Abhishek Sah

Siren - Alert management at scale

July 16, 2023

This blog takes inspiration from a significant project I undertook at Gojek in 2021-22. It has been pending publication for a while, mainly due to my lack of diligence 🙈. However, I have now resolved to be more active in blogging, starting with the unpublished drafts I have accumulated. Without further ado, let’s dive into it.


Siren is an orchestrator for alerting, written in Golang and open-sourced under Raystack community developed at Gojek Data Platform team back in 2021.

The Gojek Data platform team provides various offerings to Gojek’s engineering teams in order to make their data journey hassle-free and self-serve. The team enables engineers to ingest, process, operate and consume data with just a few clicks of buttons. This is achieved via a suite of products, serving use cases in the data lifecycle viz: ingestion, loading, transformation, intelligence, analytics, and so on.

A snapshot of range of products that build the data-experience:

Raystack offering

Among the various products available for supporting these use cases, Siren stands out in the operations domain. Siren enables developers to monitor the well-being of these products by placing alerts on their data pipelines. Now, let’s delve into the process of accomplishing this.

Introduction 

Alerts are integral part of any observability pipeline. Once the automated system detects any anomaly in the system, it can trigger an alert, informing humans about it. Alerts can be defined on the metrics that developers care about like these scenarios below:

  • A Kafka broker is degraded e.g. CPU usage is high or disk filled etc.
  • High consumer lag can cause the degradation of other dependent services.
  • JobManager of some Flink cluster becomes unhealthy.
  • Sudden traffic increase on a service which demands resource resizing

Siren can be used to develop alerting pipelines quickly in a self-serve manner. The following will get into the details of how Siren achieves this, by first laying some foundation of how alerting works, in general.

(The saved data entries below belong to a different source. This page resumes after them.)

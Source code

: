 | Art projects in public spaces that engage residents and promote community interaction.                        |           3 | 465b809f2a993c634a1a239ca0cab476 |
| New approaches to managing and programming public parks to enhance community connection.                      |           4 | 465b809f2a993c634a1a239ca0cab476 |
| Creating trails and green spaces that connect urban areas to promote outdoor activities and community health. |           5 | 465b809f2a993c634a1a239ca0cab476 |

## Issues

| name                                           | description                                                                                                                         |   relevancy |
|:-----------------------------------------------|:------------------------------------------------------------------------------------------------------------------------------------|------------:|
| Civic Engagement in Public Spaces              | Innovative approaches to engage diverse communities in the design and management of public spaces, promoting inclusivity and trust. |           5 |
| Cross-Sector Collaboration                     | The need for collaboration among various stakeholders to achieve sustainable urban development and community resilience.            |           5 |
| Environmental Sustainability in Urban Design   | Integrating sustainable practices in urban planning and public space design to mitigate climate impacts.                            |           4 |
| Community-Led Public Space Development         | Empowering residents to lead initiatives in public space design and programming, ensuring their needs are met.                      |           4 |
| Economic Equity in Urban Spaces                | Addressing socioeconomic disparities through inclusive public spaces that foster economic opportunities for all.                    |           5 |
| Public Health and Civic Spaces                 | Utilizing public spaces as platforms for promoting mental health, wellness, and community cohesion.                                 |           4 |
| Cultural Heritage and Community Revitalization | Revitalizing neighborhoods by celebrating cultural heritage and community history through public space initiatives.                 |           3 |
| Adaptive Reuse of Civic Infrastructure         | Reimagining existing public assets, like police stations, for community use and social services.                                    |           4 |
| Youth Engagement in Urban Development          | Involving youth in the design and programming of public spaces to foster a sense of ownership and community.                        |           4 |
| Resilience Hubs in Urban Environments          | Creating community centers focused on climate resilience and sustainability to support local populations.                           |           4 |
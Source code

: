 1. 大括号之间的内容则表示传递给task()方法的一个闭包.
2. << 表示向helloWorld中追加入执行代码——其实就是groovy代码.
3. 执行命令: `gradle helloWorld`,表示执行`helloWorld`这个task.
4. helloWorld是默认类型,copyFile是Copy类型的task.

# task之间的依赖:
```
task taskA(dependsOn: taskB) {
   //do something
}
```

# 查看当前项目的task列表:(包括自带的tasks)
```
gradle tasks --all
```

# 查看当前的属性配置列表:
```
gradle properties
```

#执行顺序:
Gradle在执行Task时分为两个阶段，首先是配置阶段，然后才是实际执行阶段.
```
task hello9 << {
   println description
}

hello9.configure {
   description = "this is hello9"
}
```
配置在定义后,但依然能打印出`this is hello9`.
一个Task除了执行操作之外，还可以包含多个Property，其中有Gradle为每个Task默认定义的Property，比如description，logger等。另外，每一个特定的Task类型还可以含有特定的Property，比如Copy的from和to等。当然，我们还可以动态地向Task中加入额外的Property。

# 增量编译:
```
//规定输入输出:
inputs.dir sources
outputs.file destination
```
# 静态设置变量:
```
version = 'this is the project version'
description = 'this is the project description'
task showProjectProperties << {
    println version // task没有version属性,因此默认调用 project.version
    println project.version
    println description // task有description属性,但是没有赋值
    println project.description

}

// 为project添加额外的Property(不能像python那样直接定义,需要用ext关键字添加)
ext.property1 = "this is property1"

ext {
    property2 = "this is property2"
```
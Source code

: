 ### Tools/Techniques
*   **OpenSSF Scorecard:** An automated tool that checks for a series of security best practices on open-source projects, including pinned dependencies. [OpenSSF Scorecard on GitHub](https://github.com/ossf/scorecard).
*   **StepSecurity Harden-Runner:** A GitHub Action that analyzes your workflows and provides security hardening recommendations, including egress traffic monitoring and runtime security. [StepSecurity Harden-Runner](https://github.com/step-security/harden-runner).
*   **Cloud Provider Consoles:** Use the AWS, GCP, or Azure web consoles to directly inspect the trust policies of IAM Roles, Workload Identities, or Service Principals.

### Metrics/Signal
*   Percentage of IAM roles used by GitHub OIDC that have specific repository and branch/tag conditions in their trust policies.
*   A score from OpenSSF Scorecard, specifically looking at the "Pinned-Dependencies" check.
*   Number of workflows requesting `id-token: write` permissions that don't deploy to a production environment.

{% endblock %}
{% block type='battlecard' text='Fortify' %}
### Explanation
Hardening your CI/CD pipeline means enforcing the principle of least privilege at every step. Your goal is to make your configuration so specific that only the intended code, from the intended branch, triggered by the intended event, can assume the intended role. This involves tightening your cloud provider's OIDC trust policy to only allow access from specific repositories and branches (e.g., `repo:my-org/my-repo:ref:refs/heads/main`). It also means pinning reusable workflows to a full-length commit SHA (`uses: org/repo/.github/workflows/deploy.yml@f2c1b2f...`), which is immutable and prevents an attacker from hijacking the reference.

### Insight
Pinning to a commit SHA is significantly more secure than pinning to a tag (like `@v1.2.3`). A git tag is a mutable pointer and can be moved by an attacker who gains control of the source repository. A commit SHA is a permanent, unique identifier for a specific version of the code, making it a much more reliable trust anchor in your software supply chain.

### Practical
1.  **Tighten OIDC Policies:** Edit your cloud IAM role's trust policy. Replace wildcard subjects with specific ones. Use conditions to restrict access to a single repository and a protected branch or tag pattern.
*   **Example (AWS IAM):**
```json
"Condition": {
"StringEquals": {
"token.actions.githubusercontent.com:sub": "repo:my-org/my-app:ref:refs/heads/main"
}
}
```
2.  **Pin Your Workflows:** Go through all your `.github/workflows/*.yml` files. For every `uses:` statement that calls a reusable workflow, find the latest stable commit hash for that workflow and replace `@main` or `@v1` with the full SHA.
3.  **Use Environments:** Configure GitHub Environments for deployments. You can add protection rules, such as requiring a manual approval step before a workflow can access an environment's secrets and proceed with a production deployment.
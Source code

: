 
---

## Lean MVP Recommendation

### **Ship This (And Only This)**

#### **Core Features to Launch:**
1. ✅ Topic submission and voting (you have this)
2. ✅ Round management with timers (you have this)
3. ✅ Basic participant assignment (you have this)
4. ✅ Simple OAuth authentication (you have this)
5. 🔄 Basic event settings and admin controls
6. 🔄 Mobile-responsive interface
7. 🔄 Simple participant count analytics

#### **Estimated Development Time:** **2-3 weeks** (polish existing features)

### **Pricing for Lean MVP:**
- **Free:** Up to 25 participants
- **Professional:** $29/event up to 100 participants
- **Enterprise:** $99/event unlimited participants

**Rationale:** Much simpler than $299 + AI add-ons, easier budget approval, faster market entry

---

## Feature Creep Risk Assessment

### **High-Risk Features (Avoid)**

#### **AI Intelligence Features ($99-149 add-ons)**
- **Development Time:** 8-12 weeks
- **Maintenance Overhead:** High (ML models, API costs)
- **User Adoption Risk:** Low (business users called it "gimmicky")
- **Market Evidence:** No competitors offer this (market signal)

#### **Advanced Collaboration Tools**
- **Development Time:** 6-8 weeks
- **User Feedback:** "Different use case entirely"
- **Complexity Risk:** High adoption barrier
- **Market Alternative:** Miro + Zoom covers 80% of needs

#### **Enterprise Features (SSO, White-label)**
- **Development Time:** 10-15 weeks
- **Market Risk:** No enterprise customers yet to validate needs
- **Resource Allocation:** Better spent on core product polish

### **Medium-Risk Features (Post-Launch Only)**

With alerting, the aim is to notify via appropriate channels(Slack or Email or Pagerduty, etc.) when some event occurs(mostly bad events) so that developers are aware of the degradation and can take actions accordingly, well within time.

For that, you’re required to first collect the health data of the system under observation. This is typically done by some monitoring server(e.g. Prometheus, Influx, etc.). You also set alerts on top of the collected metrics. Siren can be used to configure alerts inside the monitoring servers. Monitoring Servers are referred to as Providers inside Siren. There are two ways of collecting metrics: push-based and pull-based.

Monitoring servers provide ways to define alert conditions on top of this data. Think of it as a continuous evaluation of a script over a window of data. One example script: Check if the CPU usage percentage is higher than 85% over a window of the past 10 minutes.

Once the data is stored by the monitoring server, and the alert scripts(also called rules) are set, they are evaluated periodically on this data by the monitoring server’s rule engine. If the specified conditions match, an alert notification is sent in the configured notification mediums(ex. Email, Slack etc). Below is a dummy architecture diagram of this flow.

Overview of an alerting pipeline

Siren provides the abstraction for defining alert conditions via Rules and routing configuration via Subscriptions for a variety of monitoring providers. It lets users define alert conditions and also the routing configurations to dispatch the notifications when alerts trigger.

Siren Alert Configuration

Siren is written in Golang and open-sourced under Raystack. Currently, it supports alert management for Cortex metrics. We plan to add more monitoring providers e.g. Prometheus, Grafana Mimir, Thanos etc. (Your contributions are most welcome 🙏)

Siren

In order to create alerts in a monitoring provider(e.g. Cortexmetrics), you should define a Template first. The template has the alert body in the syntax as supported by the corresponding monitoring provider. In Prometheus compatible monitoring providers(Cortexmetrics, Thanos, Mimir etc) alert body is a yaml with 5 required keys: alert, expr, for, labels, and annotations. The template given below holds an array of templatized alerts of critical and warning severity.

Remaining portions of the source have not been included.